> WHAT TO PRODUCE
Read through the entries below and copy each line where "boilerplate" turns up.

> RECORDS SUPPLIED
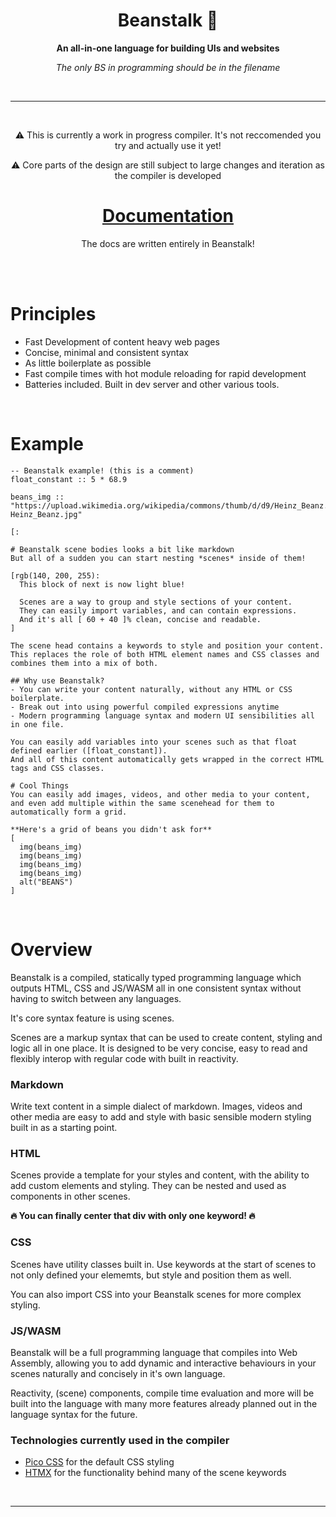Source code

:<div align="center">

  <h1>Beanstalk 🌱</h1>

  <p>
    <strong>An all-in-one language for building UIs and websites</strong>
  </p>

  *The only BS in programming should be in the filename*

  <br>

  ---
  <br>
  <p>⚠️ This is currently a work in progress compiler. It's not reccomended you try and actually use it yet!</p>
  <p>⚠️ Core parts of the design are still subject to large changes and iteration as the compiler is developed</p>

  <h1>
    <a href="https://h3licopter.github.io/beanstalk">
      Documentation
    </a>
  </h1>
  <p>The docs are written entirely in Beanstalk!</p>

</div>
<br>
<br>

# Principles
  - Fast Development of content heavy web pages
  - Concise, minimal and consistent syntax
  - As little boilerplate as possible
  - Fast compile times with hot module reloading for rapid development
  - Batteries included. Built in dev server and other various tools.

<br>

# Example

    -- Beanstalk example! (this is a comment)
    float_constant :: 5 * 68.9

    beans_img :: "https://upload.wikimedia.org/wikipedia/commons/thumb/d/d9/Heinz_Beanz.jpg/2560px-Heinz_Beanz.jpg"

    [:
    
    # Beanstalk scene bodies looks a bit like markdown
    But all of a sudden you can start nesting *scenes* inside of them!

    [rgb(140, 200, 255): 
      This block of next is now light blue!
      
      Scenes are a way to group and style sections of your content. 
      They can easily import variables, and can contain expressions. 
      And it's all [ 60 + 40 ]% clean, concise and readable.
    ]

    The scene head contains a keywords to style and position your content. This replaces the role of both HTML element names and CSS classes and combines them into a mix of both.

    ## Why use Beanstalk?
    - You can write your content naturally, without any HTML or CSS boilerplate.
    - Break out into using powerful compiled expressions anytime
    - Modern programming language syntax and modern UI sensibilities all in one file.

    You can easily add variables into your scenes such as that float defined earlier ([float_constant]). 
    And all of this content automatically gets wrapped in the correct HTML tags and CSS classes.

    # Cool Things
    You can easily add images, videos, and other media to your content,
    and even add multiple within the same scenehead for them to automatically form a grid.

    **Here's a grid of beans you didn't ask for**
    [
      img(beans_img)
      img(beans_img)
      img(beans_img)
      img(beans_img) 
      alt("BEANS")
    ]

<br>

# Overview
Beanstalk is a compiled, statically typed programming language which outputs HTML, CSS and JS/WASM all in one consistent syntax without having to switch between any languages. 

It's core syntax feature is using scenes.

Scenes are a markup syntax that can be used to create content, styling and logic all in one place. It is designed to be very concise, easy to read and flexibly interop with regular code with built in reactivity.

### Markdown
Write text content in a simple dialect of markdown. Images, videos and other media are easy to add and style with basic sensible modern styling built in as a starting point.

### HTML
Scenes provide a template for your styles and content, with the ability to add custom elements and styling.
They can be nested and used as components in other scenes.

**🔥 You can finally center that div with only one keyword! 🔥**

### CSS
Scenes have utility classes built in. Use keywords at the start of scenes to not only defined your elememts, but style and position them as well.

You can also import CSS into your Beanstalk scenes for more complex styling.

### JS/WASM
Beanstalk will be a full programming language that compiles into Web Assembly, allowing you to add dynamic and interactive behaviours in your scenes naturally and concisely in it's own language.

Reactivity, (scene) components, compile time evaluation and more will be built into the language with many more features already planned out in the language syntax for the future.

### Technologies currently used in the compiler
- [Pico CSS](https://picocss.com/) for the default CSS styling
- [HTMX](https://htmx.org/) for the functionality behind many of the scene keywords

<br>

---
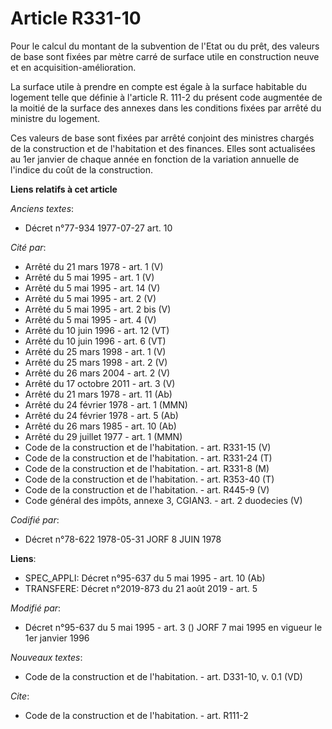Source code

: # Article R331-10

Pour le calcul du montant de la subvention de l'Etat ou du prêt, des valeurs de base sont fixées par mètre carré de surface
utile en construction neuve et en acquisition-amélioration. 

La surface utile à prendre en compte est égale à la surface habitable du logement telle que définie à l'article R. 111-2 du
présent code augmentée de la moitié de la surface des annexes dans les conditions fixées par arrêté du ministre du logement. 

Ces valeurs de base sont fixées par arrêté conjoint des ministres chargés de la construction et de l'habitation et des
finances. Elles sont actualisées au 1er janvier de chaque année en fonction de la variation annuelle de l'indice du coût de
la construction.

**Liens relatifs à cet article**

_Anciens textes_:

  - Décret n°77-934 1977-07-27 art. 10

_Cité par_:

  - Arrêté du 21 mars 1978 - art. 1 (V)
  - Arrêté du 5 mai 1995 - art. 1 (V)
  - Arrêté du 5 mai 1995 - art. 14 (V)
  - Arrêté du 5 mai 1995 - art. 2 (V)
  - Arrêté du 5 mai 1995 - art. 2 bis (V)
  - Arrêté du 5 mai 1995 - art. 4 (V)
  - Arrêté du 10 juin 1996 - art. 12 (VT)
  - Arrêté du 10 juin 1996 - art. 6 (VT)
  - Arrêté du 25 mars 1998 - art. 1 (V)
  - Arrêté du 25 mars 1998 - art. 2 (V)
  - Arrêté du 26 mars 2004 - art. 2 (V)
  - Arrêté du 17 octobre 2011 - art. 3 (V)
  - Arrêté du 21 mars 1978 - art. 11 (Ab)
  - Arrêté du 24 février 1978 - art. 1 (MMN)
  - Arrêté du 24 février 1978 - art. 5 (Ab)
  - Arrêté du 26 mars 1985 - art. 10 (Ab)
  - Arrêté du 29 juillet 1977 - art. 1 (MMN)
  - Code de la construction et de l'habitation. - art. R331-15 (V)
  - Code de la construction et de l'habitation. - art. R331-24 (T)
  - Code de la construction et de l'habitation. - art. R331-8 (M)
  - Code de la construction et de l'habitation. - art. R353-40 (T)
  - Code de la construction et de l'habitation. - art. R445-9 (V)
  - Code général des impôts, annexe 3, CGIAN3. - art. 2 duodecies (V)

_Codifié par_:

  - Décret n°78-622 1978-05-31 JORF 8 JUIN 1978

**Liens**:

  - SPEC_APPLI: Décret n°95-637 du 5 mai 1995 - art. 10 (Ab)
  - TRANSFERE: Décret n°2019-873 du 21 août 2019 - art. 5

_Modifié par_:

  - Décret n°95-637 du 5 mai 1995 - art. 3 () JORF 7 mai 1995 en vigueur le 1er janvier 1996

_Nouveaux textes_:

  - Code de la construction et de l'habitation. - art. D331-10, v. 0.1 (VD)

_Cite_:

  - Code de la construction et de l'habitation. - art. R111-2
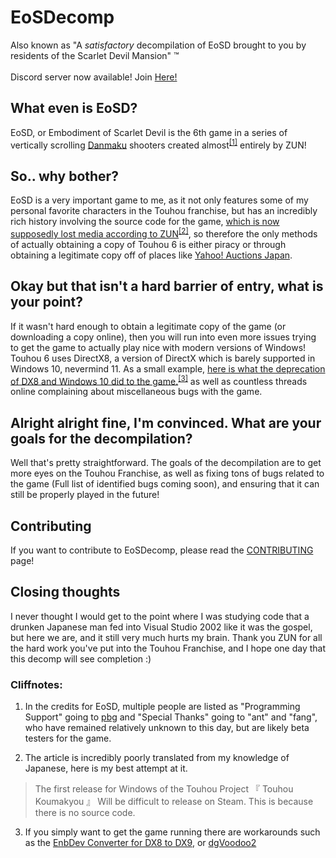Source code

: # EoSDecomp
Also known as "A *satisfactory* decompilation of EoSD brought to you by residents of the Scarlet Devil Mansion" ™
<br></br>
Discord server now available! Join [Here!](https://discord.gg/3kEbbpdU8w)

## What even is EoSD? 
EoSD, or Embodiment of Scarlet Devil is the 6th game in a series of vertically scrolling [Danmaku](https://en.wikipedia.org/wiki/Bullet_hell) shooters created almost<sup>[[1]](#cliffnotes)</sup> entirely by ZUN!

## So.. why bother?
EoSD is a very important game to me, as it not only features some of my personal favorite characters in the Touhou franchise, but has an incredibly rich history involving the source code for the game, [which is now supposedly lost media according to ZUN](https://automaton-media.com/articles/newsjp/20200529-125704/)<sup>[[2]](#cliffnotes)</sup>, so therefore the only methods of actually obtaining a copy of Touhou 6 is either piracy or through obtaining a legitimate copy off of places like [Yahoo! Auctions Japan](https://auctions.yahoo.co.jp/).

## Okay but that isn't a hard barrier of entry, what is your point?
If it wasn't hard enough to obtain a legitimate copy of the game (or downloading a copy online), then you will run into even more issues trying to get the game to actually play nice with modern versions of Windows!
Touhou 6 uses DirectX8, a version of DirectX which is barely supported in Windows 10, nevermind 11. As a small example, [here is what the deprecation of DX8 and Windows 10 did to the game.](https://youtube.com/watch?v=5A4t-ko3y8o)<sup>[[3]](#cliffnotes)</sup> as well as countless threads online complaining about miscellaneous bugs with the game.

## Alright alright fine, I'm convinced. What are your goals for the decompilation?
Well that's pretty straightforward. The goals of the decompilation are to get more eyes on the Touhou Franchise, as well as fixing tons of bugs related to the game (Full list of identified bugs coming soon), and ensuring that it can still be properly played in the future!

## Contributing
If you want to contribute to EoSDecomp, please read the [CONTRIBUTING](CONTRIBUTING.md) page!

## Closing thoughts
I never thought I would get to the point where I was studying code that a drunken Japanese man fed into Visual Studio 2002 like it was the gospel, but here we are, and it still very much hurts my brain. Thank you ZUN for all the hard work you've put into the Touhou Franchise, and I hope one day that this decomp will see completion :)

### Cliffnotes:

1. In the credits for EoSD, multiple people are listed as "Programming Support" going to [pbg](https://en.touhouwiki.net/wiki/Ponchi) and "Special Thanks" going to "ant" and "fang", who have remained relatively unknown to this day, but are likely beta testers for the game.

2. The article is incredibly poorly translated from my knowledge of Japanese, here is my best attempt at it.
> The first release for Windows of the Touhou Project 『 Touhou Koumakyou 』 Will be difficult to release on Steam. This is because there is no source code.

3. If you simply want to get the game running there are workarounds such as the [EnbDev Converter for DX8 to DX9](http://enbdev.com/convertor_dx8_dx9_v0036.htm), or [dgVoodoo2](http://www.dege.freeweb.hu/dgVoodoo2/dgVoodoo2/)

> RESPONSE BELOW
  - As little boilerplate as possible
    - You can write your content naturally, without any HTML or CSS boilerplate.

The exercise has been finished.